## Material to process
• • • •

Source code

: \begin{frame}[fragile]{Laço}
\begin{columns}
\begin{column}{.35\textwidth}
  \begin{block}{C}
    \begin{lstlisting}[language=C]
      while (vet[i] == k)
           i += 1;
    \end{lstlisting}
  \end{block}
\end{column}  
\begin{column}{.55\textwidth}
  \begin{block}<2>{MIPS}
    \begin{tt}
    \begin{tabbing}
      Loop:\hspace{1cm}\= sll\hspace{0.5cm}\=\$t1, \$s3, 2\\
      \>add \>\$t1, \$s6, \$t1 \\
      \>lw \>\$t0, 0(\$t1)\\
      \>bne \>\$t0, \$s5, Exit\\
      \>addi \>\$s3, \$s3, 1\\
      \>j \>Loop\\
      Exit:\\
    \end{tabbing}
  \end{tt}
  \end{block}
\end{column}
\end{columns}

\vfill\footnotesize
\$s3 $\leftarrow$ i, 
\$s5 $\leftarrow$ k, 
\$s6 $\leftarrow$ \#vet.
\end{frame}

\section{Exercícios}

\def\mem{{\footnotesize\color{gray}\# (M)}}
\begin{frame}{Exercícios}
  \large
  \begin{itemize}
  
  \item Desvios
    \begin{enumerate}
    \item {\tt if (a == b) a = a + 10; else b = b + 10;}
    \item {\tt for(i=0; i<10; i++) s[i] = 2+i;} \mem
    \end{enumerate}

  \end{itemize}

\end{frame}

• • • •

## Problem
Every entry must be set down again exactly as it reads.

## Completed task
Source code

: \begin{frame}[fragile]{Laço}
\begin{columns}
\begin{column}{.35\textwidth}
  \begin{block}{C}
    \begin{lstlisting}[language=C]
      while (vet[i] == k)
           i += 1;
    \end{lstlisting}
  \end{block}
\end{column}  
\begin{column}{.55\textwidth}
  \begin{block}<2>{MIPS}
    \begin{tt}
    \begin{tabbing}
      Loop:\hspace{1cm}\= sll\hspace{0.5cm}\=\$t1, \$s3, 2\\
      \>add \>\$t1, \$s6, \$t1 \\
      \>lw \>\$t0, 0(\$t1)\\
      \>bne \>\$t0, \$s5, Exit\\
      \>addi \>\$s3, \$s3, 1\\
      \>j \>Loop\\
      Exit:\\
    \end{tabbing}
  \end{tt}
  \end{block}
\end{column}
\end{columns}

\vfill\footnotesize
\$s3 $\leftarrow$ i, 
\$s5 $\leftarrow$ k, 
\$s6 $\leftarrow$ \#vet.
\end{frame}

\section{Exercícios}

\def\mem{{\footnotesize\color{gray}\# (M)}}
\begin{frame}{Exercícios}
  \large
  \begin{itemize}
  
  \item Desvios
    \begin{enumerate}
    \item {\tt if (a == b) a = a + 10; else b = b + 10;}
    \item {\tt for(i=0; i<10; i++) s[i] = 2+i;} \mem
    \end{enumerate}

  \end{itemize}

\end{frame}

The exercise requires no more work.